Toute la vérité sur le cuir, premier acte de recyclage de l’histoire de l’humanité. Pour faire la peau aux malentendus.
Le cuir revient en force, de plus en plus sophistiqué, modulable et contrôlé. Fashion fixette et matière noble, le Salon Première Vision* nous décrypte les clichés les plus dur à cuir.
« La production de cuir, c’est polluant »
On n’est plus au temps des tanneurs qui utilisaient l’eau « potable » des villes, époque pré-industrielle. REACH est un règlement de l’Union européenne qui protège la santé humaine et l’environnement contre les risques liés aux substances chimiques. En Europe mais aussi au Brésil notamment, les normes écologiques réglementant l’industrie du cuir sont hyper strictes, et le retraitement des eaux extrêmement surveillé. Ensuite, chaque marque, chaque groupe s’impose ses propres labels.

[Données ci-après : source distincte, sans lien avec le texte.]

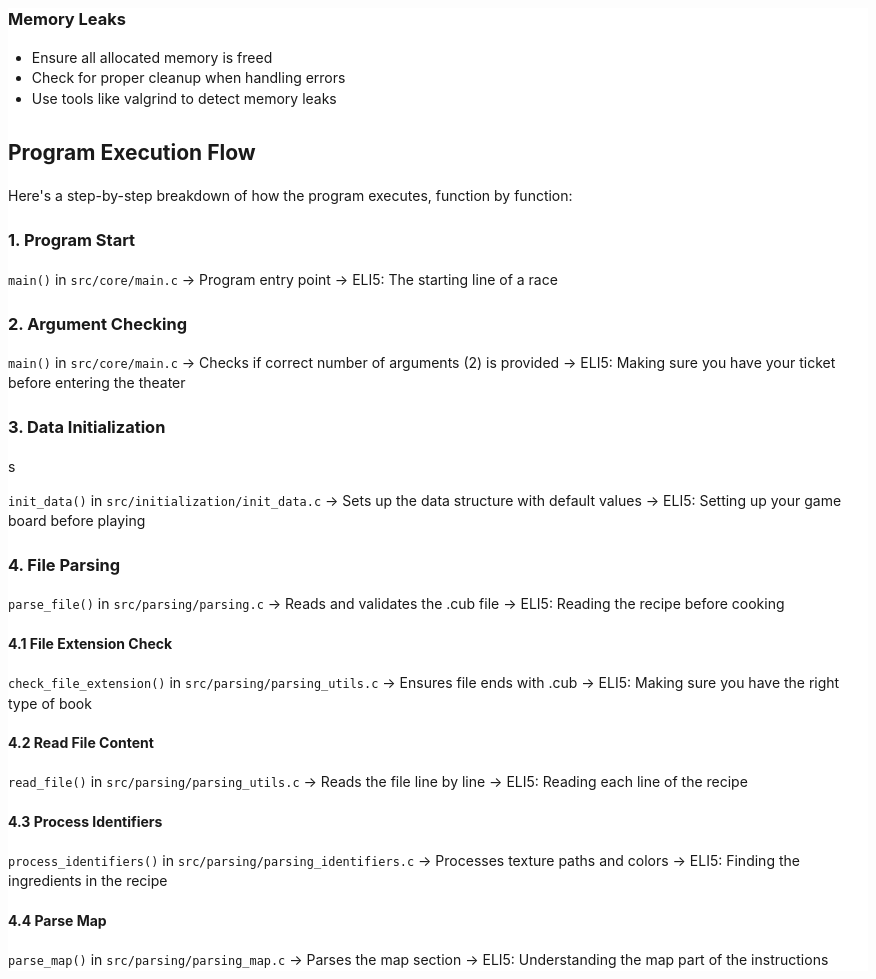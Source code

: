 ### Memory Leaks
- Ensure all allocated memory is freed
- Check for proper cleanup when handling errors
- Use tools like valgrind to detect memory leaks

## Program Execution Flow

Here's a step-by-step breakdown of how the program executes, function by function:

### 1. Program Start

`main()` in `src/core/main.c`
-> Program entry point
-> ELI5: The starting line of a race

### 2. Argument Checking

`main()` in `src/core/main.c`
-> Checks if correct number of arguments (2) is provided
-> ELI5: Making sure you have your ticket before entering the theater

### 3. Data Initialization

s

`init_data()` in `src/initialization/init_data.c`
-> Sets up the data structure with default values
-> ELI5: Setting up your game board before playing

### 4. File Parsing

`parse_file()` in `src/parsing/parsing.c`
-> Reads and validates the .cub file
-> ELI5: Reading the recipe before cooking

  #### 4.1 File Extension Check
  `check_file_extension()` in `src/parsing/parsing_utils.c`
  -> Ensures file ends with .cub
  -> ELI5: Making sure you have the right type of book

  #### 4.2 Read File Content
  `read_file()` in `src/parsing/parsing_utils.c`
  -> Reads the file line by line
  -> ELI5: Reading each line of the recipe

  #### 4.3 Process Identifiers
  `process_identifiers()` in `src/parsing/parsing_identifiers.c`
  -> Processes texture paths and colors
  -> ELI5: Finding the ingredients in the recipe

  #### 4.4 Parse Map
  `parse_map()` in `src/parsing/parsing_map.c`
  -> Parses the map section
  -> ELI5: Understanding the map part of the instructions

« Le tannage, c’est toxique »
Pas vraiment, c’est une question de procédés. Il existe trois types de tannages :
– au chrome (à base de minéraux, celui qui est souvent pointé du doigt), qui représente 85 % du marché. Il est plus rapide, moins cher, mieux maîtrisé et produit des cuirs plus résistants.
– végétal (au tanin) : le cuir obtenu est plus dur, plus cassant. On l’utilise pour des sacs auxquels on veut donner un effet « vieilli », et pour les semelles des chaussures.

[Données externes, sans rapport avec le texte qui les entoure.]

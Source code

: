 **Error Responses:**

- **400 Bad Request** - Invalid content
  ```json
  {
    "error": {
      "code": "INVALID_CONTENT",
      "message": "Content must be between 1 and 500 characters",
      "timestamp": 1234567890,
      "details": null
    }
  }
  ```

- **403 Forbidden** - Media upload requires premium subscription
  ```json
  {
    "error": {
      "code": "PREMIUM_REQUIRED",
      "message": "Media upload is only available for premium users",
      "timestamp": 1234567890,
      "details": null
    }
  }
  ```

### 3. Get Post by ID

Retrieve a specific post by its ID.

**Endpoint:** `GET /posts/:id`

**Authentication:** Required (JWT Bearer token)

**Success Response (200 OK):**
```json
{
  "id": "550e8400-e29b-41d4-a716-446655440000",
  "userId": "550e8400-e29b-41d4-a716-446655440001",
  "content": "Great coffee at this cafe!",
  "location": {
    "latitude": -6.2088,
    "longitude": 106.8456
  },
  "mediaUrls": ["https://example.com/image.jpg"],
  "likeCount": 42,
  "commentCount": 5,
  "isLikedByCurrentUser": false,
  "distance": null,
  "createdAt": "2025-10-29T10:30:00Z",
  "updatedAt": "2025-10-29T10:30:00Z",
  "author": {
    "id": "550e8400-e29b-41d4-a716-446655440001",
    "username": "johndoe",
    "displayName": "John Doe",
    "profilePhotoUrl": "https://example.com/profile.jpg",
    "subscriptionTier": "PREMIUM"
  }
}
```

(Le malentendu : Attention, confond souvent ce dernier avec un « cuir végétal », ce qui est un contresens : le cuir est toujours issue d’une peau animale. Sinon, ce n’est pas du cuir.)
– synthétique : c’est un tannage sans chrome, éco-responsable, mais encore rare.
Les subtilités du cuir, et les faux-amis
« La fleur de cuir, c’est un cuir végétal ? »
Non, puisqu’on vient de le dire, ça n’existe pas. « La fleur », c’est la partie du dessus, celle où il y avait le poil de l’animal.
« La croûte de cuir, c’est la meilleure partie, comme pour le pain ? »
Non, c’est l’envers du cuir. D’ailleurs parfois, une même peau est divisée en deux dans l’épaisseur : on vend la fleur d’un côté, et la croûte, moins noble, de l’autre.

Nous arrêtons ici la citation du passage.